### Instructions to follow
Present each line of the entries below that holds the word "movq".

(Saved data entries)
--------------------------------------------------

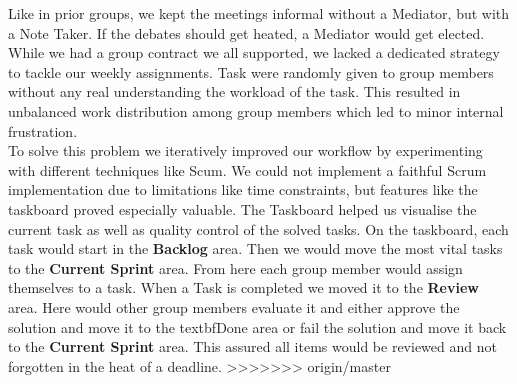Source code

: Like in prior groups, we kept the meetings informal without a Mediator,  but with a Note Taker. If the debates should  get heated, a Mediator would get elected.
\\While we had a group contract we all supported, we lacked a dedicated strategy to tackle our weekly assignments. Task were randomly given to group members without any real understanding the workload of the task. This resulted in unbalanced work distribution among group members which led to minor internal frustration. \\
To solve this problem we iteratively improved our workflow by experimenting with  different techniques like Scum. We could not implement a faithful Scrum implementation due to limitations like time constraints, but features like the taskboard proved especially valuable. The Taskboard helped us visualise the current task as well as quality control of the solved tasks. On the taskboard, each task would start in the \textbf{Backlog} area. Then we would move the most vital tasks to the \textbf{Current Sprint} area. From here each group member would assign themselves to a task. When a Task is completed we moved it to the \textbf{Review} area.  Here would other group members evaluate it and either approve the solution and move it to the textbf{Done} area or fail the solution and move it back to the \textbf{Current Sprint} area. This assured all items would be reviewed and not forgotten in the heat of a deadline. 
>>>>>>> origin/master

--------------------------------------------------

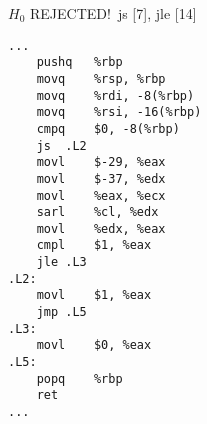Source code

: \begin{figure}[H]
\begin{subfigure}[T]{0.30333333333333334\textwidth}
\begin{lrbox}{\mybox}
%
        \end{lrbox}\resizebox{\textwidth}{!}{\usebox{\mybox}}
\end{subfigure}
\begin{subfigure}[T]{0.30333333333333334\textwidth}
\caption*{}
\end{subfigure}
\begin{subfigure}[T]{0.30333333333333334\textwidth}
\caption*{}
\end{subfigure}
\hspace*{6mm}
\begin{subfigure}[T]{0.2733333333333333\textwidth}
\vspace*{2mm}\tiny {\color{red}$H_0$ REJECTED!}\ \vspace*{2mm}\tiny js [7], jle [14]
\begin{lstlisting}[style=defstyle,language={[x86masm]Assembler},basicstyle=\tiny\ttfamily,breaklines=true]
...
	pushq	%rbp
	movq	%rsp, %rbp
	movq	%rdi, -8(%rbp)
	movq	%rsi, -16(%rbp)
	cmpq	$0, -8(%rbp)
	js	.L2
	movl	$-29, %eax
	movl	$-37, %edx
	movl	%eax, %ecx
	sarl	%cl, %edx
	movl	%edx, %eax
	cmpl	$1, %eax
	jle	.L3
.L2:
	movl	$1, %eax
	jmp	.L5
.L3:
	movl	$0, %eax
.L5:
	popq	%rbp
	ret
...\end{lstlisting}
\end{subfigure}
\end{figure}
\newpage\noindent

--------------------------------------------------

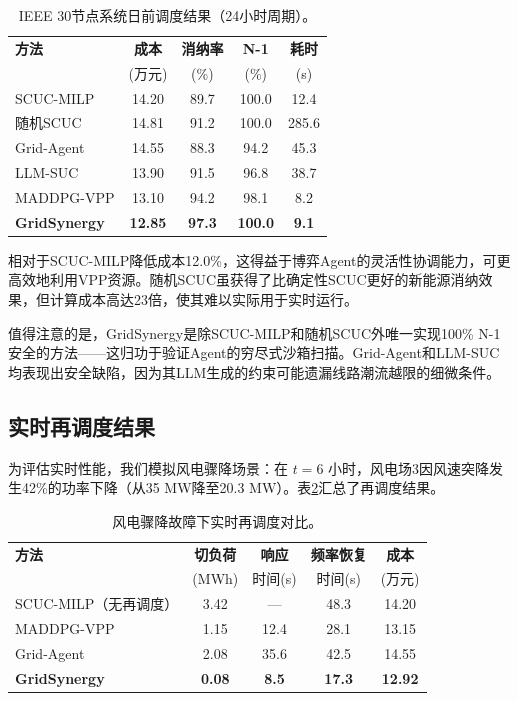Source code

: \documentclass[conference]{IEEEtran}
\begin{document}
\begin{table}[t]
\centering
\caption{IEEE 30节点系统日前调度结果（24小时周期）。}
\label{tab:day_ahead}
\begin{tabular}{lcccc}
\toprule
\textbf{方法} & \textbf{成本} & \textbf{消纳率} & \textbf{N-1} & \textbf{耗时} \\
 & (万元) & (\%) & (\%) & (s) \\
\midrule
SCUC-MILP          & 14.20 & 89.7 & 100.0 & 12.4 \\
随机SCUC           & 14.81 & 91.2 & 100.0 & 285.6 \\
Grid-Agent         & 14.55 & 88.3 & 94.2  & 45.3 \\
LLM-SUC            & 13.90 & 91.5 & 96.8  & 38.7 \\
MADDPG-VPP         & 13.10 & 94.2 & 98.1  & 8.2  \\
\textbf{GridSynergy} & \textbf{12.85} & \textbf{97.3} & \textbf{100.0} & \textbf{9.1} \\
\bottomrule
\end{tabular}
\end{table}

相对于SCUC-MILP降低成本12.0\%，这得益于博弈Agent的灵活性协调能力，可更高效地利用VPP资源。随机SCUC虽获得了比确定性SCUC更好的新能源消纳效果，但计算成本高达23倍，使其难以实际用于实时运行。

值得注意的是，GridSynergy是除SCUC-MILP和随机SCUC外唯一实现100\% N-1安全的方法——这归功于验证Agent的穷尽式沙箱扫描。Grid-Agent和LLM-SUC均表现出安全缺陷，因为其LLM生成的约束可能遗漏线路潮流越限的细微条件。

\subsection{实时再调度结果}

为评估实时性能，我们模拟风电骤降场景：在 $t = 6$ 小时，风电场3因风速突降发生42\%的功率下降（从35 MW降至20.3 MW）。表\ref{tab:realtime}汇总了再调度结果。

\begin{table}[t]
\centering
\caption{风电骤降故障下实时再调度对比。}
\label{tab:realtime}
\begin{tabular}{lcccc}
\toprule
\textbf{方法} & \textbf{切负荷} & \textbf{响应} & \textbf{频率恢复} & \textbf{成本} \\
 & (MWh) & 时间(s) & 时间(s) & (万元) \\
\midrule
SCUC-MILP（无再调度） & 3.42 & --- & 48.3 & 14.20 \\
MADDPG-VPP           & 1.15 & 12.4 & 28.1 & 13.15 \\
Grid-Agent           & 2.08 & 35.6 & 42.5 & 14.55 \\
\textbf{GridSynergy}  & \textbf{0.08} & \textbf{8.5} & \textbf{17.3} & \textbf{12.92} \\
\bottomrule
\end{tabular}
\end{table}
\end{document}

--------------------------------------------------

### Written answer
	movq	%rsp, %rbp
	movq	%rdi, -8(%rbp)
	movq	%rsi, -16(%rbp)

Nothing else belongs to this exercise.